If you search for “augmented reality” in Google, most of the hits will involve systems that analyze the output of a video stream in order to figure out what to draw in the overlay and where to draw it. Sometimes the what and where are answered by the same marker (as in the endless YouTube AR clips.) In the more interesting examples the what comes from using the camera to figure out where the camera is pointed in more general terms and then to draw something positioned in some sort of known coordinate space (like PTAM or the recently announced MetaIO World.) This latter approach is broadly termed visual odometry. This seems to be what most people think of when they refer to AR, and that is no surprise given how much academic AR research focusses on computer vision.

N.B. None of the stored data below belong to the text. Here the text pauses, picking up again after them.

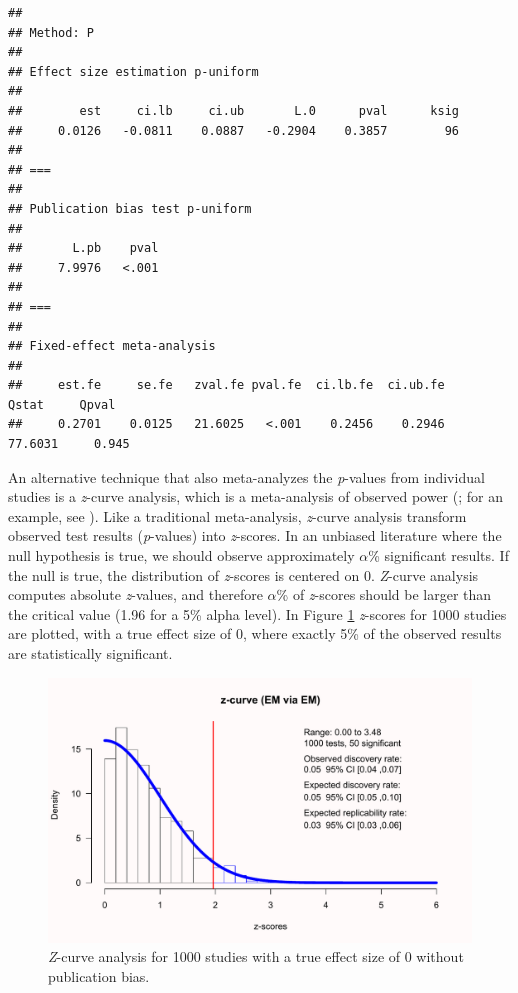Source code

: \documentclass[
  oneside]{krantz}
\begin{document}
\begin{verbatim}
## 
## Method: P
## 
## Effect size estimation p-uniform
## 
##        est     ci.lb     ci.ub       L.0      pval      ksig
##     0.0126   -0.0811    0.0887   -0.2904    0.3857        96
## 
## ===
## 
## Publication bias test p-uniform
## 
##       L.pb    pval
##     7.9976   <.001
## 
## ===
## 
## Fixed-effect meta-analysis
## 
##     est.fe     se.fe   zval.fe pval.fe  ci.lb.fe  ci.ub.fe     Qstat     Qpval
##     0.2701    0.0125   21.6025   <.001    0.2456    0.2946   77.6031     0.945
\end{verbatim}

An alternative technique that also meta-analyzes the \emph{p}-values from individual studies is a \emph{z}-curve analysis, which is a meta-analysis of observed power (\citep{bartos_z-curve20_2020, brunner_estimating_2020}; for an example, see \citep{sotola_garbage_2022}). Like a traditional meta-analysis, \emph{z}-curve analysis transform observed test results (\emph{p}-values) into \emph{z}-scores. In an unbiased literature where the null hypothesis is true, we should observe approximately \(\alpha\)\% significant results. If the null is true, the distribution of \emph{z}-scores is centered on 0. \emph{Z}-curve analysis computes absolute \emph{z}-values, and therefore \(\alpha\)\% of \emph{z}-scores should be larger than the critical value (1.96 for a 5\% alpha level). In Figure \ref{fig:zcurveunbiasednull} \emph{z}-scores for 1000 studies are plotted, with a true effect size of 0, where exactly 5\% of the observed results are statistically significant.



\begin{figure}

{\centering \includegraphics[width=1\linewidth]{12-bias_files/figure-latex/zcurveunbiasednull-1} 

}

\caption{\emph{Z}-curve analysis for 1000 studies with a true effect size of 0 without publication bias.}\label{fig:zcurveunbiasednull}
\end{figure}
\end{document}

As Wikitude (and more recently Layar, Nearest Tube, and Wimbledon Seer) has shown us, there is another way. Making sense of a video stream is hard, particularly on a mobile device. Why not just use the non-camera sensors on that device (GPS receiver, tilt sensor, and compass) to provide the absolute position and orientation of the device and then look up nearby waypoints from some sort of database. This approach makes these applications more similar to map-based location aware apps (like Whrrl and Urban Spoon) than to those YouTube videos, but it’s not clear that users care.

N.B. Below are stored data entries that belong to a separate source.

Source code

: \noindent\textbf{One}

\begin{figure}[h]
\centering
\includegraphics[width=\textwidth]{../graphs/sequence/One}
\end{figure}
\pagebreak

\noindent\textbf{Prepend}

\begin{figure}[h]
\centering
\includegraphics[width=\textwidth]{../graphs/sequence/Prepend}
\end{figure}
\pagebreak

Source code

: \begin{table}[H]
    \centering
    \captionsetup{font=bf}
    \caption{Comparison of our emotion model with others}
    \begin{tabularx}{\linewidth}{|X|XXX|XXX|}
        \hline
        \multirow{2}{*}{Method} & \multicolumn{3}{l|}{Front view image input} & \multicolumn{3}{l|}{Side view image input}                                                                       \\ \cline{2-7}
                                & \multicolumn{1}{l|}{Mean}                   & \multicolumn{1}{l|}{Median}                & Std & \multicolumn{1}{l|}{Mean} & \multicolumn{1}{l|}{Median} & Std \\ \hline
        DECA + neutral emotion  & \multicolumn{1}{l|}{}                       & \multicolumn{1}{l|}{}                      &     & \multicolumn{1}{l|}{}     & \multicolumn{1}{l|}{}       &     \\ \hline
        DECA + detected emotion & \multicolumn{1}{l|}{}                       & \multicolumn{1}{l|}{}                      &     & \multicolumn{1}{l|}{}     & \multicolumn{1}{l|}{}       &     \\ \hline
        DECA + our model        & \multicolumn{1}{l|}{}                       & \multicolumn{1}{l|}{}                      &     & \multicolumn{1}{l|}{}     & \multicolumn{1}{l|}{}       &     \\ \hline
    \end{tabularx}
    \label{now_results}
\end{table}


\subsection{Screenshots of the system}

Using sensors to determine position and orientation has key advantages. The first is that it works in more environments. While GPS often fails indoors, it works fine at night, at sea, and on most parts of the earth. Visual odometry has been shown to work relative to a start point — basically where you start up the tracking system — but not relative to an absolute coordinate system. GPS is also immune to nearby objects moving around. Real world scenes are very dynamic and moving cars, furniture, and people around can throw off vision-based systems. Tilt sensors comprised of accelerometers and gyros are quite good at returning stable, accurate pitch and roll values. Compasses are somewhat less reliable due to their susceptibility to nearby magnetic fields and large chunks of metal, but they are still able to give you a reasonable approximation of heading. Tilt sensors and compasses also work fine indoors and out of doors.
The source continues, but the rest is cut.